A revised Correspondence letter by Forsberg and Dumanski1 (founders of CRAY Innovation) posits that methodological differences in our analysis of mosaic chromosome Y loss (mLOY) in a substantially larger sample set2 could explain the lack of replication of a borderline association of mLOY with all-cause as well as overall cancer survival3. The authors offer an interpretive hypothesis of their association study that mLOY is mechanistically linked to disease risk and mortality through immune cell function3–5. They suggest that (1) associations between mLOY in blood derived DNA and disease risk or mortality could be diluted by including buccal derived samples in the analysis, (2) inclusion of lower completion rate samples could have skewed the overall results and (3) an inappropriate threshold for log2 R ratio (LRR) deviation was used for mLOY scoring. Herein, we address these concerns by performing a series of sensitivity analyses of our study. Our expanded analysis indicates limited tissue-specific differences in the causes or consequences of mLOY, no evidence that the inclusion of lower completion rate samples influenced results, and no differences in the association with mLOY and cancer risk or mortality under a range of LRR mLOY scoring thresholds.

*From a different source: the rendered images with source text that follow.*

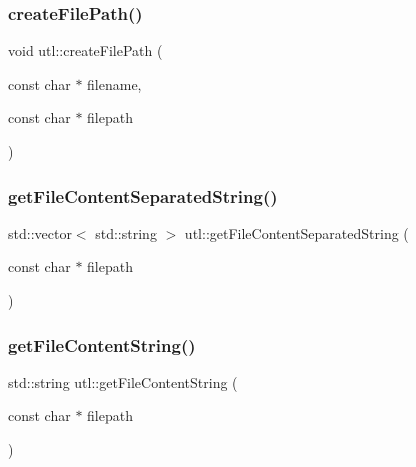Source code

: \mbox{\label{namespaceutl_aec92e28ae2ed3f04cafaddc0d9287e70}} 
\subsubsection{\texorpdfstring{create\+File\+Path()}{createFilePath()}}
{\footnotesize\ttfamily void utl\+::create\+File\+Path (\begin{DoxyParamCaption}\item[{const char $\ast$}]{filename,  }\item[{const char $\ast$}]{filepath }\end{DoxyParamCaption})}

\mbox{\label{namespaceutl_ad5cc7d9f2d66b160d610e1786c898371}} 
\subsubsection{\texorpdfstring{get\+File\+Content\+Separated\+String()}{getFileContentSeparatedString()}}
{\footnotesize\ttfamily std\+::vector$<$ std\+::string $>$ utl\+::get\+File\+Content\+Separated\+String (\begin{DoxyParamCaption}\item[{const char $\ast$}]{filepath }\end{DoxyParamCaption})}

\mbox{\label{namespaceutl_a8ee3ec7274b0811ca49ec96d4cfc8346}} 
\subsubsection{\texorpdfstring{get\+File\+Content\+String()}{getFileContentString()}}
{\footnotesize\ttfamily std\+::string utl\+::get\+File\+Content\+String (\begin{DoxyParamCaption}\item[{const char $\ast$}]{filepath }\end{DoxyParamCaption})}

To address the first issue of buccal cell samples attenuating evidence for an association with cancer risk and mortality, we performed analyses stratified by DNA source for both blood and buccal samples (Table 1). In total, 9,697 samples were in the blood-derived DNA analyses and 4,029 samples were in the buccal-derived DNA analyses. As in our published paper2, we observed strong associations for both age and smoking on risk of developing mLOY; yet little difference in the patterns observed for the analyses of blood and buccal-derived DNA. This is the first report of an age and smoking effect on mLOY observed in buccal derived DNA, suggesting the impact of smoking and age on mLOY can be observed in at least two tissue sources. As in the published combined analysis, stratified analyses for cancer risk suggest limited evidence for an association in the prospectively collected samples, but a potential association in the samples collected after cancer diagnosis (Table 1). Due to ample potential for confounding by disease or treatment, great caution is warranted when interpreting the effect of mLOY on cancer risk in post diagnostic samples. As previously reported, we observed no effect of mLOY on all-cause mortality or cancer specific mortality in either the blood or buccal strata (Table 1). In addition, no evidence for heterogeneity between blood or buccal-derived DNA was observed in the cancer risk or mortality analyses. Similar results were observed for the association between the 14q32.13 locus (marker SNP rs2887399 near TCL1A) and mean chromosome Y LRR in blood-derived (β=0.0114, P-value=5.86×10−8) and in buccal-derived (β=0.0199, P-value=2.01×10−5) DNA. This trend of similar association results by DNA tissue type was also observed for loci from a recent larger genome-wide association study of mosaic Y loss (Supplementary Table 1)6.
Table 1.
Association of mLOY with age, smoking, cancer risk and mortality.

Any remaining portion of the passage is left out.